Heb. v. 1-10. For every high priest taken from among men is ordained for men in things pertaining to God, that he may offer both gifts and sacrifices for sins: who can have compassion on the ignorant, and on them that are out of the way; for that he himself also is compassed with infirmity. And by reason hereof he ought, as for the people, so also for himself, to offer for sins. And no man taketh this honor unto himself, but he that is called of God, as was Aaron. So also Christ glorified not himself to be made an high priest; but he that said unto him, Thou art my Son, to day have I begotten thee. As he saith also in another place, Thou art a priest for ever after the order of Melchisedec. Who in the days of his flesh, when he had offered up prayers and supplications with strong crying and tears unto him that was able to save him from death, and was heard in that he feared; though he were a Son, yet learned he obedience by the things which he suffered; and being made perfect, he became the author of eternal salvation unto all them that obey him; called of God an high priest after the order of Melchisedec.

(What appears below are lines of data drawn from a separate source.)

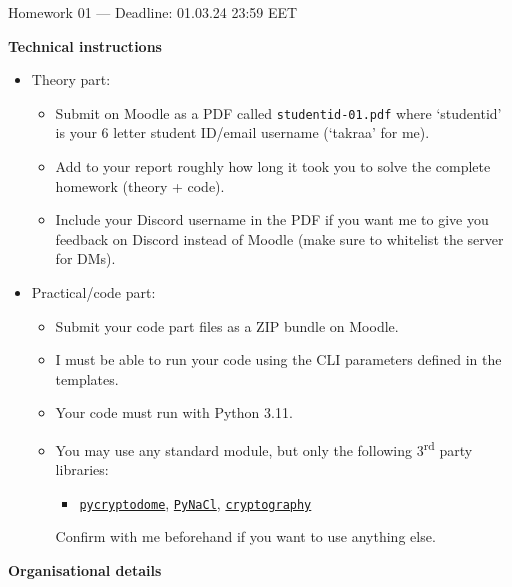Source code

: \documentclass{practice}
\begin{document}
\begin{center}
Homework 01 --- Deadline: 01.03.24 23:59 EET
\end{center}

\textbf{Technical instructions}

\begin{itemize}
  \item Theory part:
  \begin{itemize}
    \item Submit on Moodle as a PDF called \texttt{studentid-01.pdf} where `studentid' is your 6 letter student ID/email username (`takraa' for me).
    \item Add to your report roughly how long it took you to solve the complete homework (theory + code).
    \item Include your Discord username in the PDF if you want me to give you feedback on Discord instead of Moodle (make sure to whitelist the server for DMs).
  \end{itemize}

  \item Practical/code part:
  \begin{itemize}
    \item Submit your code part files as a ZIP bundle on Moodle.
    \item I must be able to run your code using the CLI parameters defined in the templates.
    \item Your code must run with Python 3.11.
    \item You may use any standard module, but only the following 3\textsuperscript{rd} party libraries:
    \begin{itemize}
      \item \href{https://pypi.org/project/pycryptodome/}{\texttt{pycryptodome}}, \href{https://pypi.org/project/PyNaCl/}{\texttt{PyNaCl}}, \href{https://pypi.org/project/cryptography/}{\texttt{cryptography}}
    \end{itemize}

    Confirm with me beforehand if you want to use anything else.
  \end{itemize}
\end{itemize}

\textbf{Organisational details}
\end{document}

THE full and satisfactory establishment of Christ's priesthood, and a complete answer of all the objections which Jewish ingenuity could bring against it, were matters of essential importance to the apostle's purpose in this epistle. Accustomed to look upon themselves as heaven's exclusive favorites, and to regard their priesthood and its rites and sacrifices as the only efficacious in the world, Paul might have talked and written about the atonement of Christ and its glorious sufficiency until the end of Time, and not gained one single convert from Judaism, so long as he had not proven his authority to exercise the sacerdotal functions. Nor were the Jews to blame for contending for a properly authorized priesthood, and one bearing as strong evidences as the priesthood of Aaron, as necessary to the existence of true religion among men. Knowing that the Aaronic order was of Divine appointment, it was the part of piety and wisdom to hold it fast to the utter exclusion of every other, until that which was proposed in its place was shown to be of equal authority, and to possess even more desirable excellencies. This was the true principle in the case; one which Paul fully acknowledges, and upon which he agrees to join with them in resting the issues of the controversy. In the text the apostle proceeds to inquire into the requisite qualifications of an Aaronic
priest; and secondly, to show, that Christ really did possess these very qualifications, and that in a superior degree.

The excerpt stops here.